# Chaotic bike commute. LOL!



## RENO (Oct 2, 2014)

http://vimeo.com/106226560


----------



## jimk (Oct 2, 2014)

That's insane.  That had to have been choreographed.  And the choreographer deserves an oscar!
PS:  I'm an urban bike commuter and had a couple close shaves this morning, but nothing like that stuff


----------



## RENO (Oct 2, 2014)

jimk said:


> That's insane.  That had to have been choreographed.  And the choreographer deserves an oscar!
> PS:  I'm an urban bike commuter and had a couple close shaves this morning, but nothing like that stuff


Yeah, definitely choreographed. :lol: Pretty incredible choreography!

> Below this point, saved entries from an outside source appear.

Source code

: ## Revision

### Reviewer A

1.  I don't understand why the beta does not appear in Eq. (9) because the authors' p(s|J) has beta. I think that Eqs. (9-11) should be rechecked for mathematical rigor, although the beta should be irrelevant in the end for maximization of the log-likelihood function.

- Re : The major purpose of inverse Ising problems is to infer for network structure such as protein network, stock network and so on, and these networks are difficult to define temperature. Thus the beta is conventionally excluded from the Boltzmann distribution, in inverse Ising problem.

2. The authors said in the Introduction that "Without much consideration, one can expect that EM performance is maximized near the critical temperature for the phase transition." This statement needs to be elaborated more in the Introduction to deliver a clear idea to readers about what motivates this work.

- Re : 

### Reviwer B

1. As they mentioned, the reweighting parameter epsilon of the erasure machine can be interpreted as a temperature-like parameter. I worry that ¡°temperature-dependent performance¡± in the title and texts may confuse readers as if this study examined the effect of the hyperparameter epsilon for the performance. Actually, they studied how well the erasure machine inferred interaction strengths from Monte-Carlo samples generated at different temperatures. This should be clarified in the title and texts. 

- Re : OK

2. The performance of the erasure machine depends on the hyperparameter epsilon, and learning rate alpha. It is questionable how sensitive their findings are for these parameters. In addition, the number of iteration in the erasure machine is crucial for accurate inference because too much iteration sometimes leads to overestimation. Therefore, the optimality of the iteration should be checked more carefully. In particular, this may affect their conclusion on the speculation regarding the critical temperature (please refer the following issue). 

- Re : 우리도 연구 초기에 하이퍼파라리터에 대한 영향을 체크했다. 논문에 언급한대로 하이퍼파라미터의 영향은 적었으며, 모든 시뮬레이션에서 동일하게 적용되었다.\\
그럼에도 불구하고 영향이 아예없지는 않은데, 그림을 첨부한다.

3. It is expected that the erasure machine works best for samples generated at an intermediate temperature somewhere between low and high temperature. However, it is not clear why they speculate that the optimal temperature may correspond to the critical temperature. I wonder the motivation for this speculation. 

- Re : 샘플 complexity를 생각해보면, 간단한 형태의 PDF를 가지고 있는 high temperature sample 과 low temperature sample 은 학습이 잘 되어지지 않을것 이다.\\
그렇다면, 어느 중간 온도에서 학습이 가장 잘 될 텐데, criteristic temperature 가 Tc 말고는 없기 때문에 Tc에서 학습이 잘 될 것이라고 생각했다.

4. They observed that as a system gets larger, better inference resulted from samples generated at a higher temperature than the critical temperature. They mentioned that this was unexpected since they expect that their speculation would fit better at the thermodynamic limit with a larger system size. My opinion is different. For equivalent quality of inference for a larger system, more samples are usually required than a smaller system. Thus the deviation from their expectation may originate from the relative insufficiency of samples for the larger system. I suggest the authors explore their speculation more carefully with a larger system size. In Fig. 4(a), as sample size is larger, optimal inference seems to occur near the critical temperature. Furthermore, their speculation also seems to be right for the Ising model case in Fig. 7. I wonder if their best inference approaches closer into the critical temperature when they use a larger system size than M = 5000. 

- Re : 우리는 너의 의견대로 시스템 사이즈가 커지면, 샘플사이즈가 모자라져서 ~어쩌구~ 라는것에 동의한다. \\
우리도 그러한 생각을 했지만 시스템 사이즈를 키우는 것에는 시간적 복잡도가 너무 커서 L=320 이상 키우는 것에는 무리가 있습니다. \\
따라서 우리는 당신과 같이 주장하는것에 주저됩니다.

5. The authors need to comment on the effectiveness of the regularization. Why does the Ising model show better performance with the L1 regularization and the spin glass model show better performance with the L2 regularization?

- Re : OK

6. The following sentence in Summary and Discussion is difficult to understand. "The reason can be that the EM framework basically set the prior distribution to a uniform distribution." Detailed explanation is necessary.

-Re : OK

Had to have taken many weeks practicing to get that timing right with all the people, cars, bikes, etc... Some extremely close passes...


----------



## andrec10 (Oct 2, 2014)

More like photoshopped in some way!


----------



## jimk (Oct 2, 2014)

andrec10 said:


> More like photoshopped in some way!


Yeah, some sort of special effects like used in films.  Same types of cars in tightest lines of action.


----------



## RENO (Oct 2, 2014)

From watching it several times, I think it's all filmed together, but the cars, bikes, etc... are going very slow and they speed everything up for the final film.....


----------